Brand Shaw
Brand Shaw

Reputation: 261

How to manage more than one git repository in VS Code

I have to work with a directory like this:

ProjectRoot
|---- SubDirectory1
|---- SubDirectory2(Git Repository1)
|---- SubDirectory3(Git Repository2)
|---- ...
|---- Files

But I found that the embedded git function of VS-code does not automatically recognize those sub-directories managed by git.
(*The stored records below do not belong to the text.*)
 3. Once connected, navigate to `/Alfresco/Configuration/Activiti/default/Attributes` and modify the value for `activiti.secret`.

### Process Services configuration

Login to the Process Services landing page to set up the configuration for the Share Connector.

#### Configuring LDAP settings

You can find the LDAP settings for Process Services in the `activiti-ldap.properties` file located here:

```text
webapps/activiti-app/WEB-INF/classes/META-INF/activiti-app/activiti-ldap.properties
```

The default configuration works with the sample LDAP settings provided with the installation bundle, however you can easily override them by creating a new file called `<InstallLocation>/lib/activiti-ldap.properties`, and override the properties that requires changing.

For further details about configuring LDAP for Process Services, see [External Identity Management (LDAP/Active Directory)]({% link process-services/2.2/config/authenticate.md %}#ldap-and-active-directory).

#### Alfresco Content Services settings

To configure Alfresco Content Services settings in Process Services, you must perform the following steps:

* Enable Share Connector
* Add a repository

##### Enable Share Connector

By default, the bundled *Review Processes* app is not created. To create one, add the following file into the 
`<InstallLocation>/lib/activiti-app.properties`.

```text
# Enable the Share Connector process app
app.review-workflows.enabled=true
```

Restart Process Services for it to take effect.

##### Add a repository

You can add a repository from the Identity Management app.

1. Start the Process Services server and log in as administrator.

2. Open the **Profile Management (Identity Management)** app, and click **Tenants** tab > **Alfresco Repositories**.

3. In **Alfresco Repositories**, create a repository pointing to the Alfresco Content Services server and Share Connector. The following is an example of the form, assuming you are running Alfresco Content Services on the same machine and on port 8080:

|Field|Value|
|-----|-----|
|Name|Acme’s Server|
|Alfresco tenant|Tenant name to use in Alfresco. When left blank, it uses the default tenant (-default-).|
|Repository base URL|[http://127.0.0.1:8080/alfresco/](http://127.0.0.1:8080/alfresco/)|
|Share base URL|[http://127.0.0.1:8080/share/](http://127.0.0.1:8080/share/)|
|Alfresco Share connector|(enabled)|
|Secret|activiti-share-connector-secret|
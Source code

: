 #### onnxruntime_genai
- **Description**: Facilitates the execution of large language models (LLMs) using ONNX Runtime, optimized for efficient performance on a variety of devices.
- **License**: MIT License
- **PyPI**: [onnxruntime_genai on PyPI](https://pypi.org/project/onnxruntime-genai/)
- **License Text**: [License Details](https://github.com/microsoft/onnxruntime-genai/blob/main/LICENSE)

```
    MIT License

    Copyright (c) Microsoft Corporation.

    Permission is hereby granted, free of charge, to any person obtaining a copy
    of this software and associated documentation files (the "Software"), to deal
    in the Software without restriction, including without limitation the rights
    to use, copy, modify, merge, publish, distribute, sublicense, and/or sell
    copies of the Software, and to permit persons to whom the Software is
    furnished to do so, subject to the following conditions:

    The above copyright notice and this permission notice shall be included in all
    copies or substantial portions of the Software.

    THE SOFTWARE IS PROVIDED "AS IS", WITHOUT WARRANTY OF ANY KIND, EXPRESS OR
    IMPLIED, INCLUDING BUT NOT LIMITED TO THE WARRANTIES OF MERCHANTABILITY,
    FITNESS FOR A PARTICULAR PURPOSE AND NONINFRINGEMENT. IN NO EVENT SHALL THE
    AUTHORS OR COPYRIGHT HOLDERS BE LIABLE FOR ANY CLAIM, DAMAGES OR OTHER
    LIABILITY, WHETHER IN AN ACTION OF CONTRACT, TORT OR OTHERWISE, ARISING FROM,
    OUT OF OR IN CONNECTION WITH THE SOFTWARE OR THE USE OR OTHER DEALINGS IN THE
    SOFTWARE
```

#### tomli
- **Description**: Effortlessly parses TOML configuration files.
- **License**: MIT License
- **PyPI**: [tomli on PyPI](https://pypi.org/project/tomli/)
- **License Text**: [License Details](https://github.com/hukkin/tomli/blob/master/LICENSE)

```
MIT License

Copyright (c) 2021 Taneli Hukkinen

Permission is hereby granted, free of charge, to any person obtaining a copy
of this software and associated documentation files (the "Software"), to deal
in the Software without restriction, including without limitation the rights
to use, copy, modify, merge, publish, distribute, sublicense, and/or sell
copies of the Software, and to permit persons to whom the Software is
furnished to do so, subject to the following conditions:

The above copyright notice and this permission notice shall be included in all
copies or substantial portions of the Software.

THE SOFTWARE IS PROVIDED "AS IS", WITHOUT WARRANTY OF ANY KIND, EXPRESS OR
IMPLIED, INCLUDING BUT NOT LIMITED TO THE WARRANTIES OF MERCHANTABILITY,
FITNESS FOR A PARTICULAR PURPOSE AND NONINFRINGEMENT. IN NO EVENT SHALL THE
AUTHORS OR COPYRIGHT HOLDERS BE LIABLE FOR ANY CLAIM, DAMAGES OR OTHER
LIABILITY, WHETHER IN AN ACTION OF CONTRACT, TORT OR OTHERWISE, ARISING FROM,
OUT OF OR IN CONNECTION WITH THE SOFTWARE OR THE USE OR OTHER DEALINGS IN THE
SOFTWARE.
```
How to solve this problem? Is there a extension about it?

Upvotes: 26

Views: 64408

Answers (6)

parsley72
parsley72

Reputation: 9047

You can use multi-root workspaces. Rather than opening the root directory of your project you can open the first separate git repo then add others using File->Add Folder to Workspace. Once you've added them all you can do File->Save Workspace As to save your new workspace configuration.

Upvotes: 25

parsley72
parsley72

Reputation: 9047

Version 1.72 (September 2022) has this in the release notes:

Source Control

Discover nested Git repositories

To address a long standing feature request, this milestone we made changes to repository discovery to add support for nested Git repositories. Depending on the location of the nested repositories, you may need to modify the git.repositoryScanMaxDepth setting (the default is 1 level).

Upvotes: 9

Matt
Matt

Reputation: 316

As of version 1.20 of VS Code (Jan 2018), VS Code has had the setting git.autoRepositoryDetection, which allows VS Code automatically detect git repositories. As of this response (2022), the valid settings are:

  1. true
  2. false
  3. "subFolders"
  4. "openEditors"

The default is true, and it will look for git repos in the folder above and in subfolders. The "subFolders" setting limits the search to subfolders only. And, the "openEditors" setting will limit the search to repos open in any open VS Code editor.

With these options in mind, I would reccomend adding an entry to your root workspace's settings.json file. This can be found in <workspace_root>/.vscode/settings.json, where you will be able to add "git.autoRepositoryDetection": "subFolders". You can also do this using the "Workspace" set of settings, or for all "User" settings of your VS Code through the settings editor found from "File -> Preferences -> Settings" and searching for the "git.autoRepositoryDetection" setting and then choosing whether you want to set it for all of your VS Code workspaces or just the workspace you're working, via the "User" and "Workspace" tabs at the top. (see picture) Setting git.autoRepositoryDetection for the Workspace

Upvotes: 15

Jan
Jan

Reputation: 16094

I had a similar problem:

- root project (git repo)
  |- subproject 1 (git repo)
  |- subproject 2 (git repo)

I wanna handle all three repos in VSCode.

Open subproject 1 regularly then "add subfolder to workspace" select subproject 2 then "add subfolder to workspace" select root project

voilà: you can manage all three repos in one Workspace now

Upvotes: 3

Harri Kaimio
Harri Kaimio

Reputation: 31

As already said by wgj, VScode assumes that GIT repo is in same directory level as workspace root. Although there is no way to change this currently, one potentially helpful workaround is to use the project manager extension which makes it easy to open VScode windows to different git repos and to switch between them with a few keystrokes. It is also part of the Git extension pack by Don Jayamanne.

Upvotes: 3

wgj
wgj

Reputation: 20164

Assuming that ProjectRoot is a not also a git repo (in which you should follow the issue from @hjpotter92's comment, and use the normal git command for now)...

VS Code is expecting your git repo (the directory with the .git folder) to be your "ProjectRoot" instead. This kind of implies that directories like "SubDirectory1" and "SubDirectory2", while in the same parent, aren't actually part of the same project, and won't be actively worked on together.